### Data shown
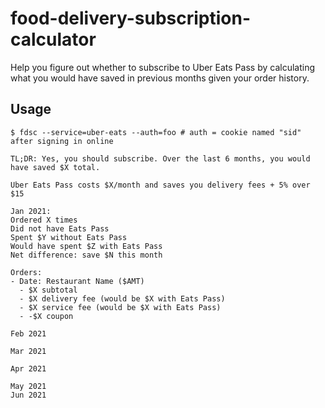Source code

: # food-delivery-subscription-calculator

Help you figure out whether to subscribe to Uber Eats Pass by calculating what you would have saved in previous months given your order history.

## Usage

```
$ fdsc --service=uber-eats --auth=foo # auth = cookie named "sid" after signing in online

TL;DR: Yes, you should subscribe. Over the last 6 months, you would have saved $X total.

Uber Eats Pass costs $X/month and saves you delivery fees + 5% over $15

Jan 2021:
Ordered X times
Did not have Eats Pass
Spent $Y without Eats Pass
Would have spent $Z with Eats Pass
Net difference: save $N this month

Orders:
- Date: Restaurant Name ($AMT)
  - $X subtotal
  - $X delivery fee (would be $X with Eats Pass)
  - $X service fee (would be $X with Eats Pass)
  - -$X coupon

Feb 2021

Mar 2021

Apr 2021

May 2021
Jun 2021

```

### Exercise aim
The answer must consist of each line in the entries above that includes "saved".

### Exercise answer
Help you figure out whether to subscribe to Uber Eats Pass by calculating what you would have saved in previous months given your order history.
TL;DR: Yes, you should subscribe. Over the last 6 months, you would have saved $X total.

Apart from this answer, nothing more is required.